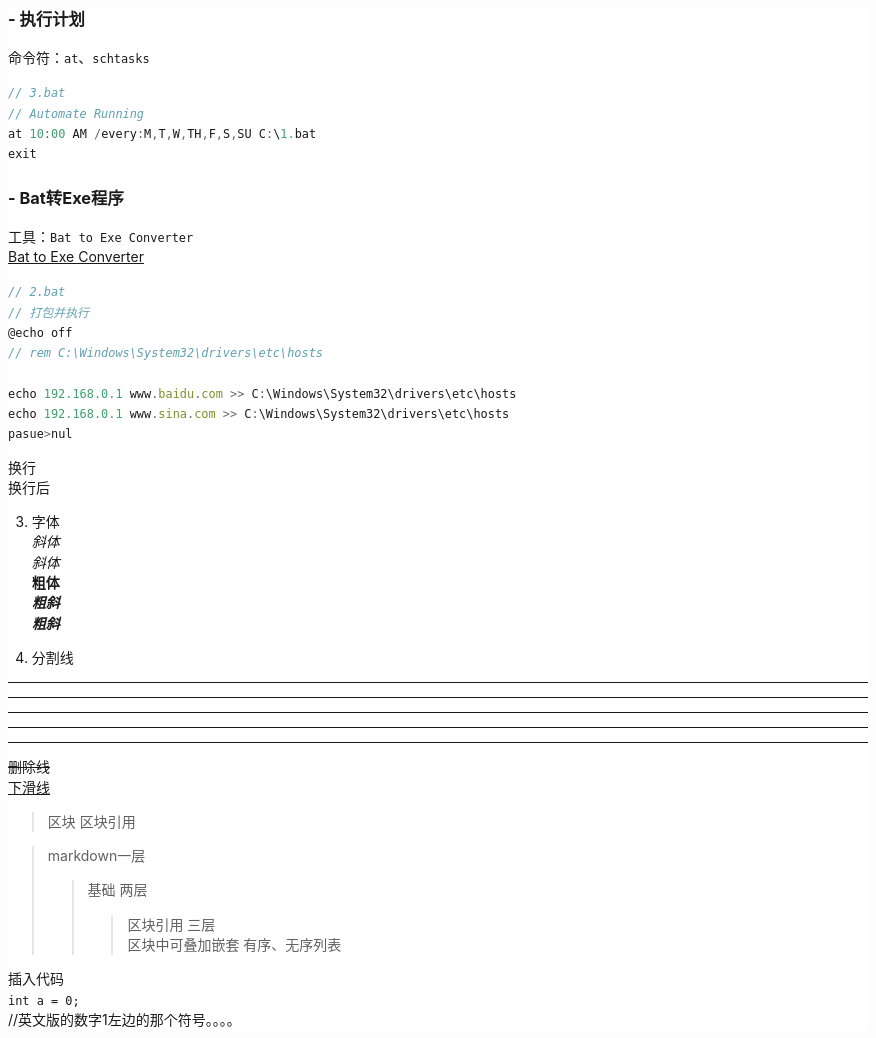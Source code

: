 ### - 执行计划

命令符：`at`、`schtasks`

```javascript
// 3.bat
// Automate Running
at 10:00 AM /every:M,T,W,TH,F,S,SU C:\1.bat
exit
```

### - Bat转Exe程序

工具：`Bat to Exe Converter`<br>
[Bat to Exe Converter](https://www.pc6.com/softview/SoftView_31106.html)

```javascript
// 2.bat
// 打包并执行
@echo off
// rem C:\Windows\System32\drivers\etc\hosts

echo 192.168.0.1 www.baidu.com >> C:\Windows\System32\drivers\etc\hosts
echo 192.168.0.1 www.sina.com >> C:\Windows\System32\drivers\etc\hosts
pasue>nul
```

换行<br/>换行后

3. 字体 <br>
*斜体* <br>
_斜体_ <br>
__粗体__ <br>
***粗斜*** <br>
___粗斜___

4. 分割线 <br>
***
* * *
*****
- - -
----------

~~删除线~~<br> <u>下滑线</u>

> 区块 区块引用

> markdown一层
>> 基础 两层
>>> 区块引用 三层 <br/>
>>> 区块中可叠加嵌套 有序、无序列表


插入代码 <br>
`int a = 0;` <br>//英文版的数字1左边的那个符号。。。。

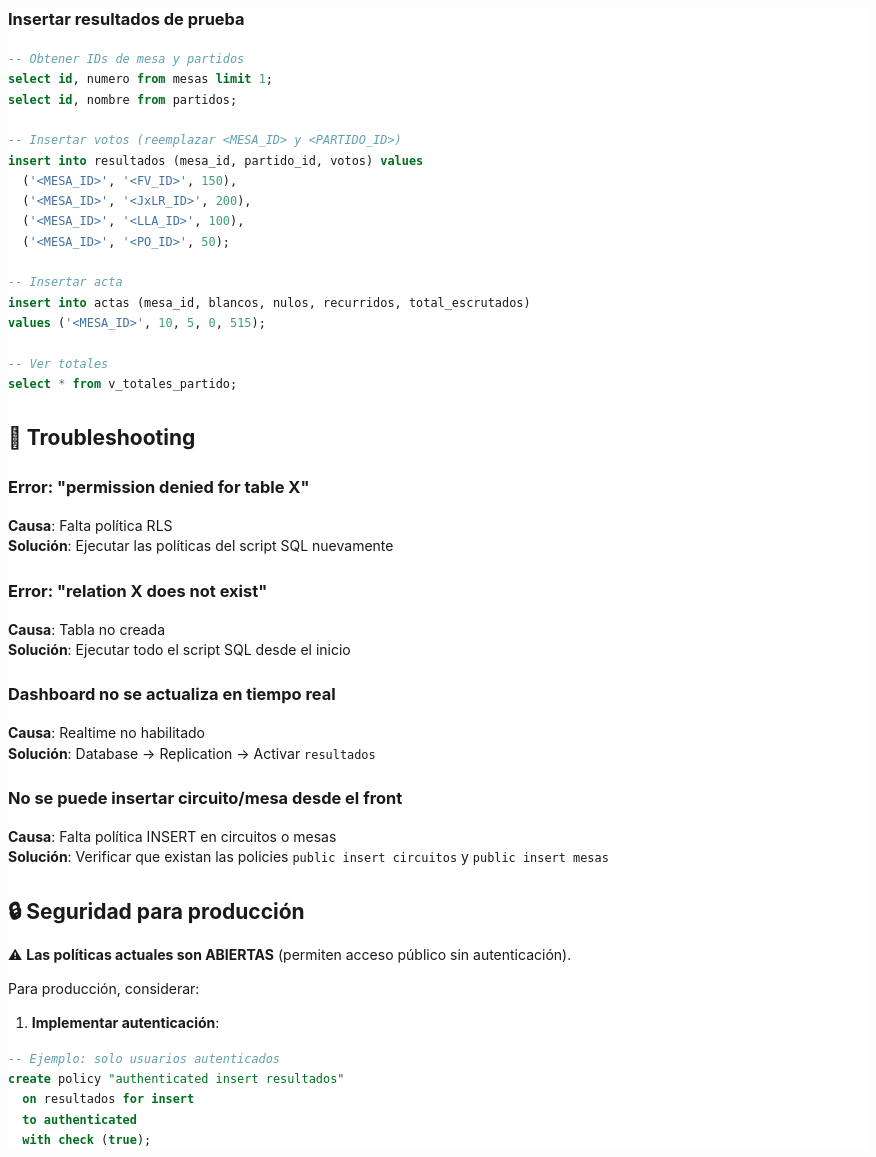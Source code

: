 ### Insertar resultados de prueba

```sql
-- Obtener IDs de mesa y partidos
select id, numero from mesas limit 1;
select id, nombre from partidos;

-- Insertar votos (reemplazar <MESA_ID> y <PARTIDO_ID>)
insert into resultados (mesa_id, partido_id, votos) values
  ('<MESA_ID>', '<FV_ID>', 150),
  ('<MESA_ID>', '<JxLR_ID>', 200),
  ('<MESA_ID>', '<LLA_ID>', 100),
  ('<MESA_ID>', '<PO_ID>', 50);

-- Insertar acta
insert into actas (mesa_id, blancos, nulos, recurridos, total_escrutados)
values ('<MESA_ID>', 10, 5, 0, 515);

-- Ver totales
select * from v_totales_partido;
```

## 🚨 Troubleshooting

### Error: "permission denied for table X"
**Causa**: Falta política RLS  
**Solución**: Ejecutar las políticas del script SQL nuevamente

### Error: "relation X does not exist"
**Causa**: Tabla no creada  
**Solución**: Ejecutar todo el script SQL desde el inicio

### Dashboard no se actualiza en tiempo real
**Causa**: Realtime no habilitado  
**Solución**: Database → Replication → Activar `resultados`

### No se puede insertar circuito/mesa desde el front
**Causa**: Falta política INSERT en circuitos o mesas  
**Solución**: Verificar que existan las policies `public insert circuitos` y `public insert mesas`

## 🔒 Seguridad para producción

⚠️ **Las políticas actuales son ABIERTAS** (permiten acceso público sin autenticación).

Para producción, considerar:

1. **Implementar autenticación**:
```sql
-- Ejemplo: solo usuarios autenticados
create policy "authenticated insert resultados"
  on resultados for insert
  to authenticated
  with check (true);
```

## [What you are asked to do]
Nothing but the lines from the one containing "## 🚨 Troubleshooting" through the end of the entries belongs in the answer; repeat them exactly.

## [Solution to the problem]
## 🚨 Troubleshooting

### Error: "permission denied for table X"
**Causa**: Falta política RLS  
**Solución**: Ejecutar las políticas del script SQL nuevamente

### Error: "relation X does not exist"
**Causa**: Tabla no creada  
**Solución**: Ejecutar todo el script SQL desde el inicio

### Dashboard no se actualiza en tiempo real
**Causa**: Realtime no habilitado  
**Solución**: Database → Replication → Activar `resultados`

### No se puede insertar circuito/mesa desde el front
**Causa**: Falta política INSERT en circuitos o mesas  
**Solución**: Verificar que existan las policies `public insert circuitos` y `public insert mesas`

## 🔒 Seguridad para producción

⚠️ **Las políticas actuales son ABIERTAS** (permiten acceso público sin autenticación).

Para producción, considerar:

1. **Implementar autenticación**:
```sql
-- Ejemplo: solo usuarios autenticados
create policy "authenticated insert resultados"
  on resultados for insert
  to authenticated
  with check (true);
```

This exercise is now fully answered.